You can even do it step by step. Just start with the domain (with free email) and then go from there as you feel comfortable or have time. You can even see to it that you give it to Google to read, if that is OK for you.The reason I use my own mailserver (not that hard to install, if you are able to follow basic steps you find online) is that almost all mail services are blocked where I work. They block on domain name (I know.) and mine is not in any filter. If they do, adding a subdomain would be trivial.
Oh, you do need SSL if you have your own server https://certbot.eff.org/ to the resque.
So for 15 EUR per year I would just jump in. Hold on to your old address for at least a year just to be sure. The worst that could happen is that you wasted 15 EUR (or less) and learned nothing. Besat would be that you nbow have your own domain that you can use and abuse with email, website, linking to home (dynamic DNS might be needed. Zoneedit has this and is free.) and that you learned a lot about things along the way.

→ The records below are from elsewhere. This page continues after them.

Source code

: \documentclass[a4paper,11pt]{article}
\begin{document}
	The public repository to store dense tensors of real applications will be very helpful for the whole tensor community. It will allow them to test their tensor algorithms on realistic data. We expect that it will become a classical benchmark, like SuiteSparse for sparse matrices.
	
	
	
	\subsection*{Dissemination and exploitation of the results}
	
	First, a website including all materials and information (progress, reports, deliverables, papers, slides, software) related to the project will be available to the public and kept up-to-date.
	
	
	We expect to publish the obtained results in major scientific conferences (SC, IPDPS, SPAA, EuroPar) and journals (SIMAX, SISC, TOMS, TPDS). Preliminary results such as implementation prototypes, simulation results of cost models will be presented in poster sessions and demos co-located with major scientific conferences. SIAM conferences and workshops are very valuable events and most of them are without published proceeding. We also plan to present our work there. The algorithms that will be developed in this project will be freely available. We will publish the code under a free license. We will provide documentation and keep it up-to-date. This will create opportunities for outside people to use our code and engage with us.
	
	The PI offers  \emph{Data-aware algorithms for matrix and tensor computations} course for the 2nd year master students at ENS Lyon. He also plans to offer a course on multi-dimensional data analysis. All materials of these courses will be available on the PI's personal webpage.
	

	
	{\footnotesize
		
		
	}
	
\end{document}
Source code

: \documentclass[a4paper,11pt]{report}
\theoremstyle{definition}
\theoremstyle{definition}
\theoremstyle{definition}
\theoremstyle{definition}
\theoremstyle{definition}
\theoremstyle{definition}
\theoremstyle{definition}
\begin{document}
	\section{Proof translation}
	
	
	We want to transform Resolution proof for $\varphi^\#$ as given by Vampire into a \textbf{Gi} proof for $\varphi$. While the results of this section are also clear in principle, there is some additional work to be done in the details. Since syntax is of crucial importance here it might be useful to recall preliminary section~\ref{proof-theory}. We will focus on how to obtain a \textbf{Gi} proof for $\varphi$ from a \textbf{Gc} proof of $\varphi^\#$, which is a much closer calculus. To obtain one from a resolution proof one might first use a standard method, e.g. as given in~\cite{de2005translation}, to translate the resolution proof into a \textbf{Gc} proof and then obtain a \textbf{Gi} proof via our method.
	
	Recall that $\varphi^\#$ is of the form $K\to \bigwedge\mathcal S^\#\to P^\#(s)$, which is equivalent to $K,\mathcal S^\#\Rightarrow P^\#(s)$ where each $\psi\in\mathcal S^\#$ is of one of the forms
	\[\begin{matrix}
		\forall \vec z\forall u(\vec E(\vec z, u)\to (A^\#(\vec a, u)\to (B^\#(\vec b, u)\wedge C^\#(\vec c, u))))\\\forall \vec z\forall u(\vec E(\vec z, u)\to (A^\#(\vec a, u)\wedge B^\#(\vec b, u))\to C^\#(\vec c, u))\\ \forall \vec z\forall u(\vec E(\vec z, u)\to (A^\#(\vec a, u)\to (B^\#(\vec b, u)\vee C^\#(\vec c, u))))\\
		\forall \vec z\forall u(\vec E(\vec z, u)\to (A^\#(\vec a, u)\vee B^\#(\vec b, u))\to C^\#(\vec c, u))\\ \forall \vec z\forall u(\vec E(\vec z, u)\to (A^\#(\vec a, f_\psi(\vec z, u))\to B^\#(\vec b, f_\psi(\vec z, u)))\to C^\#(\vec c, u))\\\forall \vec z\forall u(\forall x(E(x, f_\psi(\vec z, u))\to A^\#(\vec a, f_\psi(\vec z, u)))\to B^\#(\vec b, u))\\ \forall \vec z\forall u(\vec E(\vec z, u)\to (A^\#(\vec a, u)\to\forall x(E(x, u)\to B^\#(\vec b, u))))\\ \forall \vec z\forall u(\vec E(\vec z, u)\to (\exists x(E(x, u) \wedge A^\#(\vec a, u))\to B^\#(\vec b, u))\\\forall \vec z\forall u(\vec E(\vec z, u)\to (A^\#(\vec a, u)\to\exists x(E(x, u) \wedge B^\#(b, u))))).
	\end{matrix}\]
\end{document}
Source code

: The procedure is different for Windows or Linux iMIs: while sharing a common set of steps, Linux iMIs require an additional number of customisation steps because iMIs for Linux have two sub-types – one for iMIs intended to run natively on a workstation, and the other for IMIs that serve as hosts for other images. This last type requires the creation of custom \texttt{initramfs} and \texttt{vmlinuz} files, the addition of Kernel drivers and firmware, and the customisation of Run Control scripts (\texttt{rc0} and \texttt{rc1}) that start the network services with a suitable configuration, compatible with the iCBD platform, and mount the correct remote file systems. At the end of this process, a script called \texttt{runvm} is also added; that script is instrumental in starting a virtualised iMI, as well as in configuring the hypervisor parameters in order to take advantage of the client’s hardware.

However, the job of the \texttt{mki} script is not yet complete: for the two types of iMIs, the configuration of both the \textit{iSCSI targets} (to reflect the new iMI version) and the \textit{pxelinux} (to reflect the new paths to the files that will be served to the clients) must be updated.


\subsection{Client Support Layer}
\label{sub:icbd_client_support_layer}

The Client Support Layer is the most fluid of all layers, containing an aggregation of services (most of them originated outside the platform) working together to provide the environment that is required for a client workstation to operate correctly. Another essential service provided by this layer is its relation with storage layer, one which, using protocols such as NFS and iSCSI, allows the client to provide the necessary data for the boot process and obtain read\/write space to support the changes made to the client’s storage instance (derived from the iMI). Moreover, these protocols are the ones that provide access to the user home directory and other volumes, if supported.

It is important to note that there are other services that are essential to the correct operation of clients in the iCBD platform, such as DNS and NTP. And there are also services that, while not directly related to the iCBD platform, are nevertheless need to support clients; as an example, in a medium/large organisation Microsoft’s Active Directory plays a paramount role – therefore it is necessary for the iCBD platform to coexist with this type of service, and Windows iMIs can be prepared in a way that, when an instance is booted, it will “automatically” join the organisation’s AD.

As an added bonus of unlimited aliasses, I now use a different email for different companies. e.g. slashdot.org@example.com here. So that way I know if something strange goes on. An email from my bank to a differnt address? Spam! A mail to my bank address and not from my bank. Breach at the bank or sold email!
Easy to filter on top of whatever filters I deside to use.Main thing: See that the domain is actually on your name before you hand it out. That way you can transfer it to anywhere away from the DNS company, if you so desire. That is also the reason I use zoneedit. That way my provider can never hold me hostage. I just point the DNS elsewhere and 48 hours later (at most) all will work at a new provider.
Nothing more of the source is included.